La hija más querida de Goethe
“Lo que busco en el cuadro es expresar con el rojo y el verde la espantosa pasión de los hombres. No es un color literalmente cierto, desde el punto de vista del realismo, pero sí un color sugestivo, que expresa la agitación de un ardiente sentimiento. Trato de expresar que el Café es un lugar donde uno puede enloquecer y hasta cometer un crimen.”
Van Gohg describe de esta manera su famosa pintura Café nocturno realizada en Arles en 1888, un año antes de morir. Mediante el contraste del rojo sangriento y el dulce verde quiere expresar la atmósfera de un ardiente submundo en el que reinan las tinieblas y el sufrimiento. Reconoce que “es uno de los cuadros más feos que he pintado”; se refiere, claro, a las terribles pasiones que expresa.
En esta misma época Gauguin habla de la música de la pintura y de cómo nos sentimos atraídos y cautivados por el acorde mágico de los colores de una obra, aun antes de saber lo que representa. Por eso, dice, la pintura es superior a cualquier otro arte ya que produce una conmoción que llega a lo más íntimo del alma. El color es algo enigmático en las sensaciones que despierta en nosotros y, por lo tanto, el pintor debe utilizarlo considerando los efectos que parten de él, de su naturaleza, de su fuerza interior misteriosa e inescrutable.
No son los únicos pintores que hablan del color en términos sugestivos, pero sí son los primeros que se plantean de forma explícita la posibilidad de crear mediante el color, armonías diversas que correspondan a nuestro estado de ánimo.
¿Plantear esto no es algo verdaderamente misterioso y fascinante a la vez?

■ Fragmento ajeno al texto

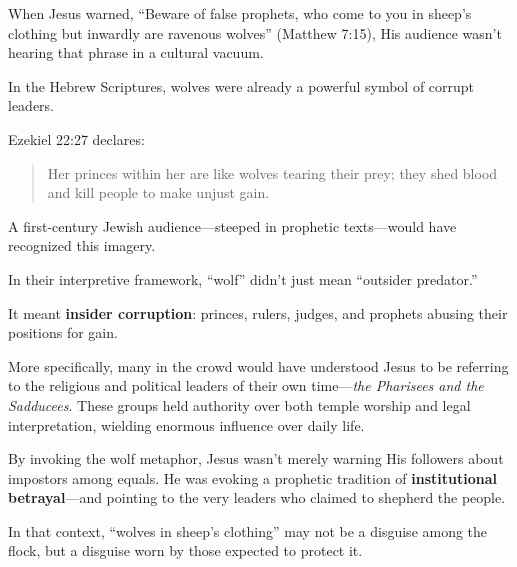 \begin{tcolorbox}[colback=gray!10!white, colframe=gray!50!black, breakable, title={Philosophical Sidebar: Wolves in Shepherd’s Clothing}]

    When Jesus warned, “Beware of false prophets, who come to you in sheep’s clothing but inwardly are ravenous wolves” (Matthew 7:15), His audience wasn’t hearing that phrase in a cultural vacuum.
    
    \medskip
    
    In the Hebrew Scriptures, wolves were already a powerful symbol of corrupt leaders.
    
    \medskip
    
    Ezekiel 22:27 declares:
    
    \begin{quote}
    Her princes within her are like wolves tearing their prey; they shed blood and kill people to make unjust gain.
    \end{quote}
    
    A first-century Jewish audience—steeped in prophetic texts—would have recognized this imagery.
    
    \medskip
    
    In their interpretive framework, “wolf” didn’t just mean “outsider predator.”
    
    \medskip
    
    It meant \textbf{insider corruption}: princes, rulers, judges, and prophets abusing their positions for gain.
    
    \medskip
    
    More specifically, many in the crowd would have understood Jesus to be referring to the religious and political leaders of their own time—\textit{the Pharisees and the Sadducees}. These groups held authority over both temple worship and legal interpretation, wielding enormous influence over daily life.
    
    \medskip
    
    By invoking the wolf metaphor, Jesus wasn’t merely warning His followers about impostors among equals. He was evoking a prophetic tradition of \textbf{institutional betrayal}—and pointing to the very leaders who claimed to shepherd the people.
    
    \medskip
    
    In that context, “wolves in sheep’s clothing” may not be a disguise among the flock, but a disguise worn by those expected to protect it.
    


\end{tcolorbox}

En 1665 Isaac Newton afirmaba que el color se debe a los rayos que conforman la luz, por lo tanto, según él, la luz no es el principio activador de los colores (como creía Aristóteles) ni el vehículo de los colores (como se pensaba en la Edad Media), es el medio mismo del color. Para entender el color hay que entender la luz. Es el primero que habla de espectro al descomponer un rayo de luz blanca a través de un prisma obteniendo un espectro luminoso de siete colores.
En 1810, Goethe escribió su Teoría de los colores en la que se apartaba de los principios estrictamente físicos de Newton y subrayaba la subjetividad del color y la reacción humana ante los colores. El propio poeta dijo que se trata de su obra más querida y de la que se sentía más orgulloso. Para muchos su teoría es producto de una mente seudocientífica e incluso reaccionaria, sin embargo fue esencial en la pintura del siglo XX y, aunque denostada, ha sido y es un instrumento para los profesores de pintura que, como Josef Albers lo utilizaron o lo utilizan hoy en sus clases de teoría del color.
Miremos su bello triángulo, esencial y claro. Un triángulo equilátero dividido en nueve triángulos: tres colores primarios, tres secundarios y tres terciarios.
Según Goethe, las diferentes subdivisiones de este triángulo, producen estados de ánimo diferentes, es decir, un color tiene muchos rostros y es relativo. Asume sólo dos colores elementales, el amarillo y el azul y los concibe como dos polos opuestos: uno positivo y otro negativo. Al amarillo le dio las cualidades positivas como suavidad, serenidad y alegría.
Tal vez una de las obras en la que esta visión es más evidente es en La mañana después del Diluvio que Turner realizó en 1843 tras leer una traducción de la Teoría de Goethe. Una composición casi abstracta en la que las tonalidades amarillas se apropian del espacio. El brillo de la luz compite con las fuerzas de la tormenta que avanzan amenazando el amanecer.
La teoría de Goethe no es científica, claro y puede ser criticable desde ese punto de vista, pero su propuesta tiene un carácter poético inspirado en la intuición y el sentimiento y, esos elementos, son enormemente atractivos.